#### [What needs to be done]
All records below are to be set down precisely as written, excluding pictures.

#### [Input data]

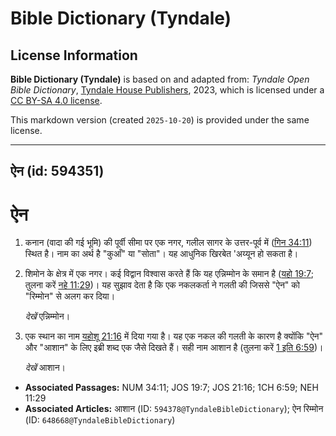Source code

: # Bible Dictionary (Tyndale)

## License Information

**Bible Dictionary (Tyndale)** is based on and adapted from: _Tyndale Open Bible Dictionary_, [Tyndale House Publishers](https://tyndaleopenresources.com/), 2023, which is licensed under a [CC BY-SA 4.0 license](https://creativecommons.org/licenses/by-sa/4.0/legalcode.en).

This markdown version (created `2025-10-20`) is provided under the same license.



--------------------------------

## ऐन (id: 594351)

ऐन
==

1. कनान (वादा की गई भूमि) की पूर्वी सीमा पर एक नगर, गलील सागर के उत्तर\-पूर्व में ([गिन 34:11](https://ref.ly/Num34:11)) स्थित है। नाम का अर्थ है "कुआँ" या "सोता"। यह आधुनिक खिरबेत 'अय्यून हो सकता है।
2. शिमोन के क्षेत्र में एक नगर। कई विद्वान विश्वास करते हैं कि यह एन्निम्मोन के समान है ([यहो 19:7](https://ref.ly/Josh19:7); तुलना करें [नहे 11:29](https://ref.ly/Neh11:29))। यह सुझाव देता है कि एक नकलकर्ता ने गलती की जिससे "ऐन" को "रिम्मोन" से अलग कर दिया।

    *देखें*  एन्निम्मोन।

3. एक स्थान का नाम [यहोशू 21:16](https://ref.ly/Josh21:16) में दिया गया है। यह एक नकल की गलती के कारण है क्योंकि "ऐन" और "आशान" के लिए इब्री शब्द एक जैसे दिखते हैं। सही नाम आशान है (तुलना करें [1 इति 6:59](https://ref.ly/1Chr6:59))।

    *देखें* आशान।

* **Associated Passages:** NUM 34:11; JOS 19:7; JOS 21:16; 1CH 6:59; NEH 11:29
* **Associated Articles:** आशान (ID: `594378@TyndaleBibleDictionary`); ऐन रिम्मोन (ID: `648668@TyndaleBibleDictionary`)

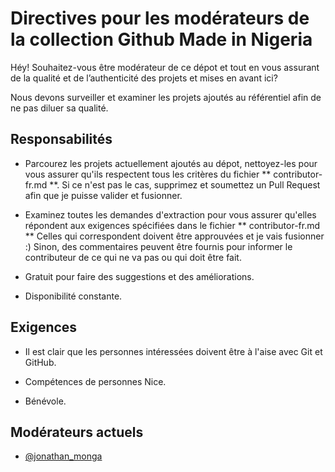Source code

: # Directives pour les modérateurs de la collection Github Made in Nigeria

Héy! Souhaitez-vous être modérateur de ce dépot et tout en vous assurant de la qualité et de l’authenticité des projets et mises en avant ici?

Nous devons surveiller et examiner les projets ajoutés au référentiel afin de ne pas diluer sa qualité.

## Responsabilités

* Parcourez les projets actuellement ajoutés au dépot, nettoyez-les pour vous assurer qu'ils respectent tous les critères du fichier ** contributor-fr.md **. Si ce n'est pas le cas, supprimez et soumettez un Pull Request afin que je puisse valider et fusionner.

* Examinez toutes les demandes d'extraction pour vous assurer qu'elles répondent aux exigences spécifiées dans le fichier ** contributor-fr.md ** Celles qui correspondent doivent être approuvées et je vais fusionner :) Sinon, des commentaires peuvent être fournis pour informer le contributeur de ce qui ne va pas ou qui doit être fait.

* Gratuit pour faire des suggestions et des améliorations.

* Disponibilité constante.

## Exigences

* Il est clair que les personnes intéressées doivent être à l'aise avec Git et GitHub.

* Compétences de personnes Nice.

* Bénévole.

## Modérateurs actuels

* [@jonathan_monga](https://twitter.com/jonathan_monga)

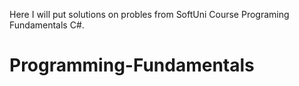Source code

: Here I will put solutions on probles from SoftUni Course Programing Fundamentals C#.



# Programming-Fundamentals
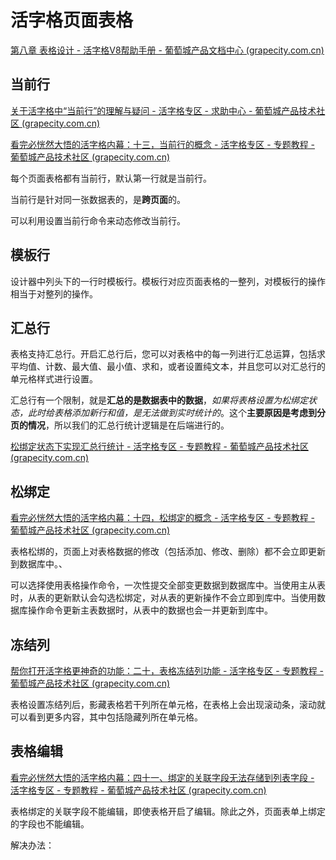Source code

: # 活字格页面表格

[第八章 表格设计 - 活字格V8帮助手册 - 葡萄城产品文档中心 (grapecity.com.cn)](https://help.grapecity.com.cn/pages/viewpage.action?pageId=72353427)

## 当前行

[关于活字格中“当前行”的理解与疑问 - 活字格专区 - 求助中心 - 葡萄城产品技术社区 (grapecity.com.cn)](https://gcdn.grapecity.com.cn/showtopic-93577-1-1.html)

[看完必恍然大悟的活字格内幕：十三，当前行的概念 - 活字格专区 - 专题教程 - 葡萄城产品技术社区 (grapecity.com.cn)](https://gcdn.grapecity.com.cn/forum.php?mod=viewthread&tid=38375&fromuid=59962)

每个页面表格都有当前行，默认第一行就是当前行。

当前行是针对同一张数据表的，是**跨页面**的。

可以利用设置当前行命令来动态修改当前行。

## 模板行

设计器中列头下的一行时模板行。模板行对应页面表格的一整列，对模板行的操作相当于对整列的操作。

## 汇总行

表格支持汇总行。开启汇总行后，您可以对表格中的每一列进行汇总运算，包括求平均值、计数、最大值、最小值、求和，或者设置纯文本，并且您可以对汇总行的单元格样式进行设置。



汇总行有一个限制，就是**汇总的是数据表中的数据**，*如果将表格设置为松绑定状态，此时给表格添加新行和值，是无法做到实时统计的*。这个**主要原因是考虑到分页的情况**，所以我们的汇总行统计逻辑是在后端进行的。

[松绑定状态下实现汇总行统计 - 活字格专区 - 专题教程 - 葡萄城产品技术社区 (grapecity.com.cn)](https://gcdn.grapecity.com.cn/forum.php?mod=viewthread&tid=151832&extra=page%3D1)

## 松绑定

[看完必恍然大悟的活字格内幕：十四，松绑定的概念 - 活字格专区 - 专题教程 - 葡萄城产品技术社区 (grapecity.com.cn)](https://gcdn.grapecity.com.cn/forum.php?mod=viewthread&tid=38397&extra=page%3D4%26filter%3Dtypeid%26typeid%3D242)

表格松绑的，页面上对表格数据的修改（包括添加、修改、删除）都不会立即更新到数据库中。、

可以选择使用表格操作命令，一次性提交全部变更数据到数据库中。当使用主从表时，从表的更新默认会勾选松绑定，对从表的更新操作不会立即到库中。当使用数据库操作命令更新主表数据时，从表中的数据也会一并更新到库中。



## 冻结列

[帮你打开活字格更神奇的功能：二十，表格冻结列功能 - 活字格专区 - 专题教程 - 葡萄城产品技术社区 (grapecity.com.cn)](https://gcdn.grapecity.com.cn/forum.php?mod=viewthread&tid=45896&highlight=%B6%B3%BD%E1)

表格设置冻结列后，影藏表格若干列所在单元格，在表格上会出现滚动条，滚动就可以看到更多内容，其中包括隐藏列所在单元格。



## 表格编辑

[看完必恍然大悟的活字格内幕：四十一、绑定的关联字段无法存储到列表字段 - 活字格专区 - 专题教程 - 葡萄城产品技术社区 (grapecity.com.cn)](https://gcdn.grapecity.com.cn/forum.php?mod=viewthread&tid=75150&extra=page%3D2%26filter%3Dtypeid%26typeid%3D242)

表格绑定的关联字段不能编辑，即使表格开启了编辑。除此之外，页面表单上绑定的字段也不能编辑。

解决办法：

#### [Response for this exercise]
Source code

: # Bible Dictionary (Tyndale)

## License Information

**Bible Dictionary (Tyndale)** is based on and adapted from: _Tyndale Open Bible Dictionary_, [Tyndale House Publishers](https://tyndaleopenresources.com/), 2023, which is licensed under a [CC BY-SA 4.0 license](https://creativecommons.org/licenses/by-sa/4.0/legalcode.en).

This markdown version (created `2025-10-20`) is provided under the same license.



--------------------------------

## ऐन (id: 594351)

ऐन
==

1. कनान (वादा की गई भूमि) की पूर्वी सीमा पर एक नगर, गलील सागर के उत्तर\-पूर्व में ([गिन 34:11](https://ref.ly/Num34:11)) स्थित है। नाम का अर्थ है "कुआँ" या "सोता"। यह आधुनिक खिरबेत 'अय्यून हो सकता है।
2. शिमोन के क्षेत्र में एक नगर। कई विद्वान विश्वास करते हैं कि यह एन्निम्मोन के समान है ([यहो 19:7](https://ref.ly/Josh19:7); तुलना करें [नहे 11:29](https://ref.ly/Neh11:29))। यह सुझाव देता है कि एक नकलकर्ता ने गलती की जिससे "ऐन" को "रिम्मोन" से अलग कर दिया।

    *देखें*  एन्निम्मोन।

3. एक स्थान का नाम [यहोशू 21:16](https://ref.ly/Josh21:16) में दिया गया है। यह एक नकल की गलती के कारण है क्योंकि "ऐन" और "आशान" के लिए इब्री शब्द एक जैसे दिखते हैं। सही नाम आशान है (तुलना करें [1 इति 6:59](https://ref.ly/1Chr6:59))।

    *देखें* आशान।

* **Associated Passages:** NUM 34:11; JOS 19:7; JOS 21:16; 1CH 6:59; NEH 11:29
* **Associated Articles:** आशान (ID: `594378@TyndaleBibleDictionary`); ऐन रिम्मोन (ID: `648668@TyndaleBibleDictionary`)

Source code

: # Directives pour les modérateurs de la collection Github Made in Nigeria

Héy! Souhaitez-vous être modérateur de ce dépot et tout en vous assurant de la qualité et de l’authenticité des projets et mises en avant ici?

Nous devons surveiller et examiner les projets ajoutés au référentiel afin de ne pas diluer sa qualité.

## Responsabilités

* Parcourez les projets actuellement ajoutés au dépot, nettoyez-les pour vous assurer qu'ils respectent tous les critères du fichier ** contributor-fr.md **. Si ce n'est pas le cas, supprimez et soumettez un Pull Request afin que je puisse valider et fusionner.

* Examinez toutes les demandes d'extraction pour vous assurer qu'elles répondent aux exigences spécifiées dans le fichier ** contributor-fr.md ** Celles qui correspondent doivent être approuvées et je vais fusionner :) Sinon, des commentaires peuvent être fournis pour informer le contributeur de ce qui ne va pas ou qui doit être fait.

* Gratuit pour faire des suggestions et des améliorations.

* Disponibilité constante.

## Exigences

* Il est clair que les personnes intéressées doivent être à l'aise avec Git et GitHub.

* Compétences de personnes Nice.

* Bénévole.

## Modérateurs actuels

* [@jonathan_monga](https://twitter.com/jonathan_monga)

Source code

: Here I will put solutions on probles from SoftUni Course Programing Fundamentals C#.



# Programming-Fundamentals
Source code

: # 活字格页面表格

[第八章 表格设计 - 活字格V8帮助手册 - 葡萄城产品文档中心 (grapecity.com.cn)](https://help.grapecity.com.cn/pages/viewpage.action?pageId=72353427)

## 当前行

[关于活字格中“当前行”的理解与疑问 - 活字格专区 - 求助中心 - 葡萄城产品技术社区 (grapecity.com.cn)](https://gcdn.grapecity.com.cn/showtopic-93577-1-1.html)

[看完必恍然大悟的活字格内幕：十三，当前行的概念 - 活字格专区 - 专题教程 - 葡萄城产品技术社区 (grapecity.com.cn)](https://gcdn.grapecity.com.cn/forum.php?mod=viewthread&tid=38375&fromuid=59962)

每个页面表格都有当前行，默认第一行就是当前行。

当前行是针对同一张数据表的，是**跨页面**的。

可以利用设置当前行命令来动态修改当前行。

## 模板行

设计器中列头下的一行时模板行。模板行对应页面表格的一整列，对模板行的操作相当于对整列的操作。

## 汇总行

表格支持汇总行。开启汇总行后，您可以对表格中的每一列进行汇总运算，包括求平均值、计数、最大值、最小值、求和，或者设置纯文本，并且您可以对汇总行的单元格样式进行设置。



汇总行有一个限制，就是**汇总的是数据表中的数据**，*如果将表格设置为松绑定状态，此时给表格添加新行和值，是无法做到实时统计的*。这个**主要原因是考虑到分页的情况**，所以我们的汇总行统计逻辑是在后端进行的。

[松绑定状态下实现汇总行统计 - 活字格专区 - 专题教程 - 葡萄城产品技术社区 (grapecity.com.cn)](https://gcdn.grapecity.com.cn/forum.php?mod=viewthread&tid=151832&extra=page%3D1)

## 松绑定

[看完必恍然大悟的活字格内幕：十四，松绑定的概念 - 活字格专区 - 专题教程 - 葡萄城产品技术社区 (grapecity.com.cn)](https://gcdn.grapecity.com.cn/forum.php?mod=viewthread&tid=38397&extra=page%3D4%26filter%3Dtypeid%26typeid%3D242)

表格松绑的，页面上对表格数据的修改（包括添加、修改、删除）都不会立即更新到数据库中。、

可以选择使用表格操作命令，一次性提交全部变更数据到数据库中。当使用主从表时，从表的更新默认会勾选松绑定，对从表的更新操作不会立即到库中。当使用数据库操作命令更新主表数据时，从表中的数据也会一并更新到库中。



## 冻结列

[帮你打开活字格更神奇的功能：二十，表格冻结列功能 - 活字格专区 - 专题教程 - 葡萄城产品技术社区 (grapecity.com.cn)](https://gcdn.grapecity.com.cn/forum.php?mod=viewthread&tid=45896&highlight=%B6%B3%BD%E1)

表格设置冻结列后，影藏表格若干列所在单元格，在表格上会出现滚动条，滚动就可以看到更多内容，其中包括隐藏列所在单元格。



## 表格编辑

[看完必恍然大悟的活字格内幕：四十一、绑定的关联字段无法存储到列表字段 - 活字格专区 - 专题教程 - 葡萄城产品技术社区 (grapecity.com.cn)](https://gcdn.grapecity.com.cn/forum.php?mod=viewthread&tid=75150&extra=page%3D2%26filter%3Dtypeid%26typeid%3D242)

表格绑定的关联字段不能编辑，即使表格开启了编辑。除此之外，页面表单上绑定的字段也不能编辑。

解决办法：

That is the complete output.